The cell cycle independence of HIV infections is not determined by known karyophilic viral elements - PubMed (original) (raw)

The cell cycle independence of HIV infections is not determined by known karyophilic viral elements

Masahiro Yamashita et al. PLoS Pathog. 2005 Nov.

Abstract

Human immunodeficiency virus and other lentiviruses infect cells independent of cell cycle progression, but gammaretroviruses, such as the murine leukemia virus (MLV) require passage of cells through mitosis. This property is thought to be important for the ability of HIV to infect resting CD4+ T cells and terminally differentiated macrophages. Multiple and independent redundant nuclear localization signals encoded by HIV have been hypothesized to facilitate migration of viral genomes into the nucleus. The integrase (IN) protein of HIV is one of the HIV elements that targets to the nucleus; however, its role in nuclear entry of virus genomes has been difficult to describe because mutations in IN are pleiotropic.
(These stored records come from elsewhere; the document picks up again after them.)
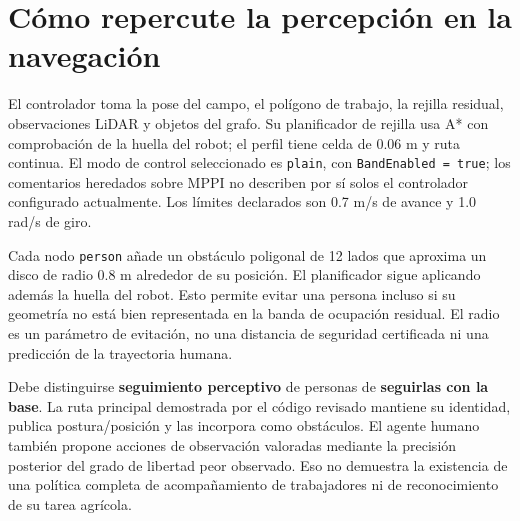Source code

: \documentclass[11pt,a4paper]{article}
\newcommand{\code}[1]{\nolinkurl{#1}}
\begin{document}
\section{Cómo repercute la percepción en la navegación}
El controlador toma la pose del campo, el polígono de trabajo, la rejilla residual,
observaciones LiDAR y objetos del grafo. Su planificador de rejilla usa A* con
comprobación de la huella del robot; el perfil tiene celda de 0.06 m y ruta continua.
El modo de control seleccionado es \code{plain}, con \code{BandEnabled = true};
los comentarios heredados sobre MPPI no describen por sí solos el controlador
configurado actualmente. Los límites declarados son 0.7 m/s de avance y 1.0 rad/s
de giro.~\cite{controllerconfig,planner,trajectory}

Cada nodo \code{person} añade un obstáculo poligonal de 12 lados que aproxima un
disco de radio 0.8 m alrededor de su posición. El planificador sigue aplicando además
la huella del robot. Esto permite evitar una persona incluso si su geometría no
está bien representada en la banda de ocupación residual. El radio es un parámetro
de evitación, no una distancia de seguridad certificada ni una predicción de la
trayectoria humana.~\cite{obstacletracker,controllerconfig}

Debe distinguirse \textbf{seguimiento perceptivo} de personas de \textbf{seguirlas
con la base}. La ruta principal demostrada por el código revisado mantiene su
identidad, publica postura/posición y las incorpora como obstáculos. El agente
humano también propone acciones de observación valoradas mediante la precisión
posterior del grado de libertad peor observado. Eso no demuestra la existencia de una política completa
de acompañamiento de trabajadores ni de reconocimiento de su tarea agrícola.
\cite{humanworker,epistemic,readme}
\end{document}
To investigate the importance of the HIV IN protein for infection of non-dividing cells, and to investigate whether or not IN was redundant with other viral signals for cell cycle-independent nuclear entry, we constructed an HIV-based chimeric virus in which the entire IN protein of HIV was replaced by that of MLV. This chimeric virus with a heterologous IN was infectious at a low level, and was able to integrate in an IN-dependent manner. Furthermore, this virus infected non-dividing cells as well as it infected dividing cells. Moreover, we used the chimeric HIV with MLV IN to further eliminate all of the other described nuclear localization signals from an HIV genome--matrix, IN, Viral Protein R, and the central polypurine tract--and show that no combination of the virally encoded NLS is essential for the ability of HIV to infect non-dividing cells.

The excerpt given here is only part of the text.